Your goal :: Write out the material below exactly, beginning at the line that contains "1. [用了 1 年多的" and ending with its last line, both ends included; write nothing else.

*** Block opens ***

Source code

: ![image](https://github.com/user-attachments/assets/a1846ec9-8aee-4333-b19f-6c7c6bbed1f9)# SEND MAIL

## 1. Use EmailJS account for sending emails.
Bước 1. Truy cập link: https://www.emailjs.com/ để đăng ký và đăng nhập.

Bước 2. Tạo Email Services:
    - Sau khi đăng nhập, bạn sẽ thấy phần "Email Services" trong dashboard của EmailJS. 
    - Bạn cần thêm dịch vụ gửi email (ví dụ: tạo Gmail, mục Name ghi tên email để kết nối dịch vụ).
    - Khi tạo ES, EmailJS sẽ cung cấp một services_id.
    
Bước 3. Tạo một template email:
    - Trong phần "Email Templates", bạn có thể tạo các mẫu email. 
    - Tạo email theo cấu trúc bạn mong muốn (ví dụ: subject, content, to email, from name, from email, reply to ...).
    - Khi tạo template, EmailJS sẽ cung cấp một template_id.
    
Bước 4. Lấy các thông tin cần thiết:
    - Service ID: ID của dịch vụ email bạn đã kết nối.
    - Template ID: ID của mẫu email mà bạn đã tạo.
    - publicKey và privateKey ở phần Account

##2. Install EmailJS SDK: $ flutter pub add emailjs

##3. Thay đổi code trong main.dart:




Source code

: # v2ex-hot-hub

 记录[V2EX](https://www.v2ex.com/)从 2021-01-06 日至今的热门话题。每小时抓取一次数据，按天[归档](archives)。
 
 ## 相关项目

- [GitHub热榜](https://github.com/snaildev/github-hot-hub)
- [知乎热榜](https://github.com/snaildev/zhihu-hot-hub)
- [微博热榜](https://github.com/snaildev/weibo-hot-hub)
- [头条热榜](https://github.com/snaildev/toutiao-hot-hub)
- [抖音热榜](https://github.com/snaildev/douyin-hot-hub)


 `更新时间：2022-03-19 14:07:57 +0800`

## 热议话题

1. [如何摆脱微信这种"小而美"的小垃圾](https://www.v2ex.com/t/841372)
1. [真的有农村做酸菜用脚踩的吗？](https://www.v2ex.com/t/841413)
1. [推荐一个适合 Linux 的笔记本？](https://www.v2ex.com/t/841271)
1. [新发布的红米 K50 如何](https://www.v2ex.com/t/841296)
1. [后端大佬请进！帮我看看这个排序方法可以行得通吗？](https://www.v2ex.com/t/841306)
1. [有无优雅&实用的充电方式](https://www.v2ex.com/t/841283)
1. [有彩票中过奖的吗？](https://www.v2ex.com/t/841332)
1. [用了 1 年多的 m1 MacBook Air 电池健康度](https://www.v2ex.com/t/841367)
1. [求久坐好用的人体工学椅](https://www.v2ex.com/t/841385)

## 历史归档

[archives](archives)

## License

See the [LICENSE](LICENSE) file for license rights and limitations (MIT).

*** Block closes ***

Answer to this exercise ::
1. [用了 1 年多的 m1 MacBook Air 电池健康度](https://www.v2ex.com/t/841367)
1. [求久坐好用的人体工学椅](https://www.v2ex.com/t/841385)

## 历史归档

[archives](archives)

## License

See the [LICENSE](LICENSE) file for license rights and limitations (MIT).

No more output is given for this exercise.